_Required action:_ Search the material for the word "limit" and copy every line in which it occurs.

_Records for this exercise:_
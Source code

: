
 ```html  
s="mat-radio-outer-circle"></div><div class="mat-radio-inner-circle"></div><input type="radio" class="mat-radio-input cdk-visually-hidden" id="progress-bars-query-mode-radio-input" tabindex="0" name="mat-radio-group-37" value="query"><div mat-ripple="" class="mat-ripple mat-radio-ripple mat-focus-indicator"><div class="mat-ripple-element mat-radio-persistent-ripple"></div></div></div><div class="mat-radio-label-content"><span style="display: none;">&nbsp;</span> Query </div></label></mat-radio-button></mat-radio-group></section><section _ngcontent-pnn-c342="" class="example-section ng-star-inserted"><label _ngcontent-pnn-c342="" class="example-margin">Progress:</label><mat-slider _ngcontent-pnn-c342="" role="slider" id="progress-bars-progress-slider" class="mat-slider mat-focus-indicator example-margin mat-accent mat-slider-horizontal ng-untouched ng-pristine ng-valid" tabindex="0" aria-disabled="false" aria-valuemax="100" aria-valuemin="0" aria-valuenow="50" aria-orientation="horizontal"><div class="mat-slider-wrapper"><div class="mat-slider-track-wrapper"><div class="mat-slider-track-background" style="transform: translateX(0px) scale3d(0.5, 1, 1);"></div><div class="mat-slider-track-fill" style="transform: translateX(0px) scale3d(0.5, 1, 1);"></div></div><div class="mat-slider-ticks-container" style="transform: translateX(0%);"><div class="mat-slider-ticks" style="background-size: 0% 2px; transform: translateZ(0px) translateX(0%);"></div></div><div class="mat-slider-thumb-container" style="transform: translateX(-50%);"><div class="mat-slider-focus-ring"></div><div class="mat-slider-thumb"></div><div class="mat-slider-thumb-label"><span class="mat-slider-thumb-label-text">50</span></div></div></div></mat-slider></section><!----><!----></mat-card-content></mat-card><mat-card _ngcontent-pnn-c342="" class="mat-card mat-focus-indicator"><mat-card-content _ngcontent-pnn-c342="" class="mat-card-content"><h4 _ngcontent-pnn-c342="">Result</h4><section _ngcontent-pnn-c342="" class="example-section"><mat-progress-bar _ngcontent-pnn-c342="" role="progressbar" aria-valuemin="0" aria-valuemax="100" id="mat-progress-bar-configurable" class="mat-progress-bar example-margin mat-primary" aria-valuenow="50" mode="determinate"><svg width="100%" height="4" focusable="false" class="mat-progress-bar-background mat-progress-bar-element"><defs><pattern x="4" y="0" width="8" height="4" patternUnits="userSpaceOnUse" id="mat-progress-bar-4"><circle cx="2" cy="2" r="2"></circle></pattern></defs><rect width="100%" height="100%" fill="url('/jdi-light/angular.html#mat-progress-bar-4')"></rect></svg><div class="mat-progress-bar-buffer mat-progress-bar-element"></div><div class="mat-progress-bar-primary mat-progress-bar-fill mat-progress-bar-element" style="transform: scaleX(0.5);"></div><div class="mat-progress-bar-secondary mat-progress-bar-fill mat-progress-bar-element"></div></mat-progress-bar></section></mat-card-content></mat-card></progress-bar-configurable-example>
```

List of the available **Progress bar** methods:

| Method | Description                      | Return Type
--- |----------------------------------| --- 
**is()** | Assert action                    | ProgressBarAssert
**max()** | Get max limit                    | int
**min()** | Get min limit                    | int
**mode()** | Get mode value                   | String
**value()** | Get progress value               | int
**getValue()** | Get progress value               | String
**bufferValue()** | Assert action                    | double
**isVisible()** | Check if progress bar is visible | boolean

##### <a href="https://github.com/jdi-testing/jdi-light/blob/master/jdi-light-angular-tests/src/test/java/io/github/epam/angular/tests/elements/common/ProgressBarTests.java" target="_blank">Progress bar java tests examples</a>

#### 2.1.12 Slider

_Result of the exercise:_
**max()** | Get max limit                    | int
**min()** | Get min limit                    | int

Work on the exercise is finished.